SUPPLIED DATA:
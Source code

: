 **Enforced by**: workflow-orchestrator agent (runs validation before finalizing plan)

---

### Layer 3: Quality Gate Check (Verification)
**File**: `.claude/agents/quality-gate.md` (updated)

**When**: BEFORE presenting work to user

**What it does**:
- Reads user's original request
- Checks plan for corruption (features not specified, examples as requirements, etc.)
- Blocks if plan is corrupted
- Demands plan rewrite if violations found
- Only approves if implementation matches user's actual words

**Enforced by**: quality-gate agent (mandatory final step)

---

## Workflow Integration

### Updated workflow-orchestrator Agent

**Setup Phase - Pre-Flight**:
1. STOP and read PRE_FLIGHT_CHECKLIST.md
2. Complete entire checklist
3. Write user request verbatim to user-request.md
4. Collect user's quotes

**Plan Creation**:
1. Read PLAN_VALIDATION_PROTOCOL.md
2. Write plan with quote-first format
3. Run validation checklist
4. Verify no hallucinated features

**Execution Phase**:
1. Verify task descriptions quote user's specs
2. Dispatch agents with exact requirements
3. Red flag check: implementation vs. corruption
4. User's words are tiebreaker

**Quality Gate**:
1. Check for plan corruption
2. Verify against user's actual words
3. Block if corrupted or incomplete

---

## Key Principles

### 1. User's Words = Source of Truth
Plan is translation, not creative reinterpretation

DIRECTIONS:
From the line that contains "3. Red flag" through the final line of the entries above, every line must be reproduced exactly and nothing more.

SOLUTION FOR THIS EXERCISE:
3. Red flag check: implementation vs. corruption
4. User's words are tiebreaker

**Quality Gate**:
1. Check for plan corruption
2. Verify against user's actual words
3. Block if corrupted or incomplete

---

## Key Principles

### 1. User's Words = Source of Truth
Plan is translation, not creative reinterpretation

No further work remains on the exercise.